Bluetooth Controlled Seven Segment Display

Seven Segment Displays are commonly used for displaying numeric information. These displays can be seen at airports, railway stations, and bank counters. In this project, Bluetooth is used to send data for display on Seven Segment Displays. The project allows sending a number with or without the decimal point from an app on the Android phone to the projecting device. The projecting device receives the number through Bluetooth and displays it on the Seven Segment displays.

The Bluetooth Serial monitor app is used for sending the number from Android phone to the device. The Android phone should be paired with the HC-05 Bluetooth module interfaced in the project. Once the Android phone is paired with the Bluetooth module, the Bluetooth Serial monitor app can be used to send data serially to the device.

On the projecting device, there are 8 seven segment displays connected by the technique of Multiplexing. In the technique of Multiplexing, the common pin of the SSDs are not hard wired to VCC or ground depending upon the type of SSD but the common pin of the SSDs (Like Anode pin of Common Anode SSDs or Cathode pin of Common Cathode SSDs) are connected to the microcontroller pins. The respective LED pins of the SSDs are connected to same microcontroller pins like LED ‘a’ of all the SSDs is connected to one and same microcontroller pin, LED ‘b’ of all the SSDs is connected to other but same microcontroller pin and so on. Every SSD is programmatically selected at a time and LEDs are switched ON or OFF to display the desired number.

The project is built on Arduino UNO and the Arduino sketch manages to read number passed through Bluetooth and display it with the decimal point on SSDs by multiplexing technique. The Arduino sketch is written on Arduino IDE and burnt to the board using AVR Dude.

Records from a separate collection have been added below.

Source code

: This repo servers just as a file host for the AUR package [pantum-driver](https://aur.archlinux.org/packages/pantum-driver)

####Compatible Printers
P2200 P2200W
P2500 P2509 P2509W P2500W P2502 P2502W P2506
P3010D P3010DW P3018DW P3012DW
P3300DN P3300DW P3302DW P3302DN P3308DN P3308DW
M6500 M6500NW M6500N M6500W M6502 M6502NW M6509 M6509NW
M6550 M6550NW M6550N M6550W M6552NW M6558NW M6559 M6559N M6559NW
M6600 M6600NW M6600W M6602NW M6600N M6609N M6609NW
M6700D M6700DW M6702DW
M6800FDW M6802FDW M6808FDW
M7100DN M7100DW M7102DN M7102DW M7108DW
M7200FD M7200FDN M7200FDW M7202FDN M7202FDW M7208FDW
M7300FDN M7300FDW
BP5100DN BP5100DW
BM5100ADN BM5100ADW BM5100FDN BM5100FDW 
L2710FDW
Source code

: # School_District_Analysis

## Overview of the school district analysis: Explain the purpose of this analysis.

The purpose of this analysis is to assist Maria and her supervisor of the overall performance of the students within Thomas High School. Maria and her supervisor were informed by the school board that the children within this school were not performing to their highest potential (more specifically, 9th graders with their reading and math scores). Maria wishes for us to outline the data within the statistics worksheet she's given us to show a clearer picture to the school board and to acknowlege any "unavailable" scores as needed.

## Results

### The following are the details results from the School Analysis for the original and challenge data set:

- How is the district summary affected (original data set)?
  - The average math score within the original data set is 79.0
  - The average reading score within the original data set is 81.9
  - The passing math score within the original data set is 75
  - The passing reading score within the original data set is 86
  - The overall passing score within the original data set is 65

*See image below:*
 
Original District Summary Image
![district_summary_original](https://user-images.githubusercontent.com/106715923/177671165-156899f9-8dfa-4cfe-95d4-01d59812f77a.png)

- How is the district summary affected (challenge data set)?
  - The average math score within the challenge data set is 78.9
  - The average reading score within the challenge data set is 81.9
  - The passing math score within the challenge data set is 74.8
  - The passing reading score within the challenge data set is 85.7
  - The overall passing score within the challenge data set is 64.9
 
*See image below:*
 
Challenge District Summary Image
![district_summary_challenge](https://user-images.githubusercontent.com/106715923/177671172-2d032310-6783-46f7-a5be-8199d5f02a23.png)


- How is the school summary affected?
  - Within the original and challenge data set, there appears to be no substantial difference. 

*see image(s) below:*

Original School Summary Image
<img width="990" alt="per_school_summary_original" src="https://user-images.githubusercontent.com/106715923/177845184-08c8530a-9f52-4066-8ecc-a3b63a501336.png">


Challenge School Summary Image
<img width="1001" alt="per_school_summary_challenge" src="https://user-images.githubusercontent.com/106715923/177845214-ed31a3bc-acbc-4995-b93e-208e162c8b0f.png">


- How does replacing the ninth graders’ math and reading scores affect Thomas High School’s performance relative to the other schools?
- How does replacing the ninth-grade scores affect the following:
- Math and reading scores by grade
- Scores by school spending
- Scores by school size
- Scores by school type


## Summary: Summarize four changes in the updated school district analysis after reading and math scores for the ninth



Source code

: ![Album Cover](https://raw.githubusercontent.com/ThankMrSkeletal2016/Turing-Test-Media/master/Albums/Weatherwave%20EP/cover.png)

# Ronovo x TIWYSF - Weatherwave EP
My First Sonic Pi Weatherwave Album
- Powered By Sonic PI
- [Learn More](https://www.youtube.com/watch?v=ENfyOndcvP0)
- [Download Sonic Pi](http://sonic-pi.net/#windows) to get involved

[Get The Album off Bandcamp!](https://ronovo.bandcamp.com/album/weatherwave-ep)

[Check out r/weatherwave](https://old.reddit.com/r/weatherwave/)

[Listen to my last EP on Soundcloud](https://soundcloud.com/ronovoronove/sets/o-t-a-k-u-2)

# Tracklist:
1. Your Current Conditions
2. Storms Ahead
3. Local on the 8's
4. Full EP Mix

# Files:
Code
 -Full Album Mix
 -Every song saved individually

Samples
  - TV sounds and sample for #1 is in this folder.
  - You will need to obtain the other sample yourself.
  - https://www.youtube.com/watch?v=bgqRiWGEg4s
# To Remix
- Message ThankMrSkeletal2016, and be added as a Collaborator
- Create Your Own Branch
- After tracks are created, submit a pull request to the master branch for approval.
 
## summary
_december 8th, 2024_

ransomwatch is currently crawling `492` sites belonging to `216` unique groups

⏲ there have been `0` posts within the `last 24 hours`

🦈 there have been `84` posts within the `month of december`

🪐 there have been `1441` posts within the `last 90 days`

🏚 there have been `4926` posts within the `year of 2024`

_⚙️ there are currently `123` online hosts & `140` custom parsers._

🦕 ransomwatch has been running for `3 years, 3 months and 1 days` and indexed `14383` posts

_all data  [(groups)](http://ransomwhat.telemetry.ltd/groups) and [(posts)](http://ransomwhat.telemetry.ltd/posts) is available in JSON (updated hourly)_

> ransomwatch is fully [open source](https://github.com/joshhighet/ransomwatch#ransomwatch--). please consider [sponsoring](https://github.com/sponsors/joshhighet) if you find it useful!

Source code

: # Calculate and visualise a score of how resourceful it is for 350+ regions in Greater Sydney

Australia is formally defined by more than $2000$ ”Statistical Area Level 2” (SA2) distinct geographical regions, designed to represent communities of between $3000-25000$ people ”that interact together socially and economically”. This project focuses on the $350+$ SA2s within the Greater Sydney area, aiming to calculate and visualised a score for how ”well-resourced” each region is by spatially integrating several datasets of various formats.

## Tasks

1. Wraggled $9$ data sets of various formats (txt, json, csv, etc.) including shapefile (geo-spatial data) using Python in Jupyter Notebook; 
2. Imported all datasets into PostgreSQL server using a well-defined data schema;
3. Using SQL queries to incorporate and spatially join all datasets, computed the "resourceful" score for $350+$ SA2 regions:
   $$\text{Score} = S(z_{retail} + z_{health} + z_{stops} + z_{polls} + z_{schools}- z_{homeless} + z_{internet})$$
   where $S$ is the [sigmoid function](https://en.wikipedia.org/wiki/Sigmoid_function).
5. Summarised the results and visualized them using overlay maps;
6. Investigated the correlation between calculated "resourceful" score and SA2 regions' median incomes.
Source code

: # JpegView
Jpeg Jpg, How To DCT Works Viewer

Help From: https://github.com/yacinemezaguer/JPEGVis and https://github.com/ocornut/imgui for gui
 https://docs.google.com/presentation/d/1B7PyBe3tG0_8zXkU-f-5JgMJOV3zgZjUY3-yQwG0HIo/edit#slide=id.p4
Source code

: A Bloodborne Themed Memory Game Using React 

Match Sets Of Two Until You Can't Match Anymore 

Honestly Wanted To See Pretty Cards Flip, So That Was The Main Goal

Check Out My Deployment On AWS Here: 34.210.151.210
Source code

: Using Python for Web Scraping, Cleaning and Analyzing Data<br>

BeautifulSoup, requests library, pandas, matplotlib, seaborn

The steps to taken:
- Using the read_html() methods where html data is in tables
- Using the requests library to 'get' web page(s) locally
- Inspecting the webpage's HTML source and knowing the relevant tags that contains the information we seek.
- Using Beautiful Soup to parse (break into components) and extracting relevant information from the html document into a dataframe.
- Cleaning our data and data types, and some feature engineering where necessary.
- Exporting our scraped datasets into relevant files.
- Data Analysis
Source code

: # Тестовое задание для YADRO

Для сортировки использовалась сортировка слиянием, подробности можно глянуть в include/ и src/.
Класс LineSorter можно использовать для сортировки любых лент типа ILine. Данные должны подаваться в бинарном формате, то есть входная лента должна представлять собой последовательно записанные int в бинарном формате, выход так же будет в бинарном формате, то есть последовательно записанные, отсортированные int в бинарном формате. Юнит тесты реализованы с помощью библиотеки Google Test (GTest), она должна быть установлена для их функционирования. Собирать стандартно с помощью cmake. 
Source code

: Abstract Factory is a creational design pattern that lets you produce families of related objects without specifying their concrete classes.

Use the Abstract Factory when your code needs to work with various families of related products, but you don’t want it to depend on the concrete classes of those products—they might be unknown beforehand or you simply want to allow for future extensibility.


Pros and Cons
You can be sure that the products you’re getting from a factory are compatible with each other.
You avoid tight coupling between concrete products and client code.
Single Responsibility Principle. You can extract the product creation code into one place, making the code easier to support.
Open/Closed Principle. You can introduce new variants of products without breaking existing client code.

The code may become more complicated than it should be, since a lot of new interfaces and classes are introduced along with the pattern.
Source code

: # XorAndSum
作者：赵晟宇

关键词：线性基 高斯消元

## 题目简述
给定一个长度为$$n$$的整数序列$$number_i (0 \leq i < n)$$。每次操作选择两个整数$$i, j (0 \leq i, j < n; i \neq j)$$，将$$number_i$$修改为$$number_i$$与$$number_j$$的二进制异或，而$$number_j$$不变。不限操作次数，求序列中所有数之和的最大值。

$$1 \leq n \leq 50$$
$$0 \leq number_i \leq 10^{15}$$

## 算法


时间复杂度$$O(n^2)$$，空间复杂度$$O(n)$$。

Fig. 1: Prototype of Bluetooth Controlled Seven Segment Display

Components Required:

1) Arduino UNO

2) 7-Segment display – 8 pcs

3) Bluetooth Module HC-05

4) Connecting Wires

5) Any Android Phone

Software Tools Required –

1) Arduino IDE

2) AVR Dude

3) Bluetooth Serial Monitor App

Block Diagram –

Fig. 2: Block Diagram of Bluetooth Controlled Seven Segment Display

Circuit Connections –

The Arduino UNO receives the data from the Bluetooth module and controls the seven segment displays. The Arduino board has the Bluetooth module and the SSDs interfaced in the following manner –

HC-05 Bluetooth Module – HC-05 Bluetooth module is serial port protocol module. It operates on ISM band 2.4GHz with V2.0+EDR (Enhanced data date). It can work in both Master and slave modes. The Bluetooth module has six pins – Enable, VCC, Ground, Transmit Data (TxD), Receive Data (RxD) and State. The Enable and State pin are unused and so not connected in the circuit. The VCC and Ground pins are connected to the common VCC and Ground. The TxD and RxD pins of the module are connected to the pins 2 and 3 pins of the Arduino board respectively.

Seven Segment Displays – There are 8 seven segment displays connected in the circuit through multiplexing technique. The ‘a’, ‘b’, ‘c’, ‘d’, ‘e’, ‘f’, ‘g’ and ‘.’LEDs of all the SSDs are connected to the pins 4, 5, 6, 7, 8, 9, 10 and 11 of the Arduino board respectively. The common pins of the SSDs are connected to pins A0, A1, A2, A3, A4, A5, 12 and 13 of the Arduino board. The LEDs on the seven segment display are operated in the following fashion to display different digits –

Fig. 3: Table listing LED status of Seven Segment Display for display decimal digits

Fig. 4: Pin Diagram of Seven Segment Display

Learn more about the seven segment displays and learn how they work. Since the project is built on Arduino, the LEDs of the seven segments need not be controlled individually. There is a standard library available for handling multiplexed seven segments with the Arduino.

Android Phone – Any Android phone can be used for sending the number to be displayed on SSDs. The android phone connects with the circuit on Bluetooth. It should be paired with the Bluetooth module. The Bluetooth module used in this project had a Mac address of 05 20:15:01:30:17:25 for its unique identification and had a password 1234 for pairing. The other Bluetooth modules can have different unique Mac address and password. The Bluetooth Serial Control app should be installed and launched on the Android phone to pass serial commands to the receiver circuit.

How the circuit works –

When the circuit is powered on, the Arduino board loads the required libraries for serial communication with the Bluetooth module and handling the multiplexed SSDs. The Arduino waits for receiving any number on the Bluetooth module. The user can forward any number having or not having a decimal point after pairing the Android phone with the Bluetooth module. The number should be typed on the main activity of the Bluetooth Serial Monitor App and sent by tapping the send button. The number is received by the Bluetooth module and passed serially to the Arduino board. The Arduino board reads the number in the form of a string and convert it to an array. The array elements representing the individual digits of the number are displayed on the seven segments by selecting one seven segments at a time and switching LEDs according to the digit to be displayed. Since the seven segments are selected and digits are displayed on them too fast, it appears like if all the seven segments are displaying digits altogether.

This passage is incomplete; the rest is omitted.